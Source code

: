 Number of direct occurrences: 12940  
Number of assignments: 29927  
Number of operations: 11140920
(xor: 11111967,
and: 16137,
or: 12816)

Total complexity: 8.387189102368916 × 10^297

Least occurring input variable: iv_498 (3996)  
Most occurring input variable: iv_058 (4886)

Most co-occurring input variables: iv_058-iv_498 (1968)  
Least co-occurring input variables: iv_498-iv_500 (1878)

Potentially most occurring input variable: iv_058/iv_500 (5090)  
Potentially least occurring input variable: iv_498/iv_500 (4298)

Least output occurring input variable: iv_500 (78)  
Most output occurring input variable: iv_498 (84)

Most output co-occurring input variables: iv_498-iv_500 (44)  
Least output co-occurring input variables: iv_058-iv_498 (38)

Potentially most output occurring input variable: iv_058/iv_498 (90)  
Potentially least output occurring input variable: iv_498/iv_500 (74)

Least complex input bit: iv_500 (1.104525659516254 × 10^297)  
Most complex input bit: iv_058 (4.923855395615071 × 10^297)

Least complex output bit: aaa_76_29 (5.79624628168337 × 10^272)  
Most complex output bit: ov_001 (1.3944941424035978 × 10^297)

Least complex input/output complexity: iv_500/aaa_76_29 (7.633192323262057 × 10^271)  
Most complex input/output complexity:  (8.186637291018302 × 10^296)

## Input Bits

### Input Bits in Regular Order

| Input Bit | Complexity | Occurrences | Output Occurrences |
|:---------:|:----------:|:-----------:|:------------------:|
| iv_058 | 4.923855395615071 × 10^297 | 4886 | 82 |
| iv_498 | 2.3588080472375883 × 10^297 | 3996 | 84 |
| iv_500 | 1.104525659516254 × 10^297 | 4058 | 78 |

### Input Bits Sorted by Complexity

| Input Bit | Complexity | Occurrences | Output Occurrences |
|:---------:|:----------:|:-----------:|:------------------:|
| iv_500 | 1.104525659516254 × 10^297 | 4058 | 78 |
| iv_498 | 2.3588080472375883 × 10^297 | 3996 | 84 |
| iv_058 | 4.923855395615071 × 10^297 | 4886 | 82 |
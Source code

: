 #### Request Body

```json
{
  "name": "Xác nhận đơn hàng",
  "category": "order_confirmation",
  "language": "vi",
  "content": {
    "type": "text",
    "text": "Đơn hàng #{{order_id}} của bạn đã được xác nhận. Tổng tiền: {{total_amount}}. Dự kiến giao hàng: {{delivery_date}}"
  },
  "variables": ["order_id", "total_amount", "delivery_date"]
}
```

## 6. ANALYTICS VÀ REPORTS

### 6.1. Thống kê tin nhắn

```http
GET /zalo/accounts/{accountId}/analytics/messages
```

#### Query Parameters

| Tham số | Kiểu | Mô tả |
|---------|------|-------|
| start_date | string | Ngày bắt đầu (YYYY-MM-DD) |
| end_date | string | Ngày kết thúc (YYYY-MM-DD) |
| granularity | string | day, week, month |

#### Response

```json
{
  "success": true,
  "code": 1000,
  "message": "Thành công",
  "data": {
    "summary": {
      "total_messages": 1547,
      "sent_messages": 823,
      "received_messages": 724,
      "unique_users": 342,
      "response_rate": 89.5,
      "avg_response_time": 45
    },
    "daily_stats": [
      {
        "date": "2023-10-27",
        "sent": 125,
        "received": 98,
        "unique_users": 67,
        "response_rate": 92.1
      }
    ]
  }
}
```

========

What you have to do: Every line of the listing above that includes "string" should be copied out.

Exercise answer:
| start_date | string | Ngày bắt đầu (YYYY-MM-DD) |
| end_date | string | Ngày kết thúc (YYYY-MM-DD) |
| granularity | string | day, week, month |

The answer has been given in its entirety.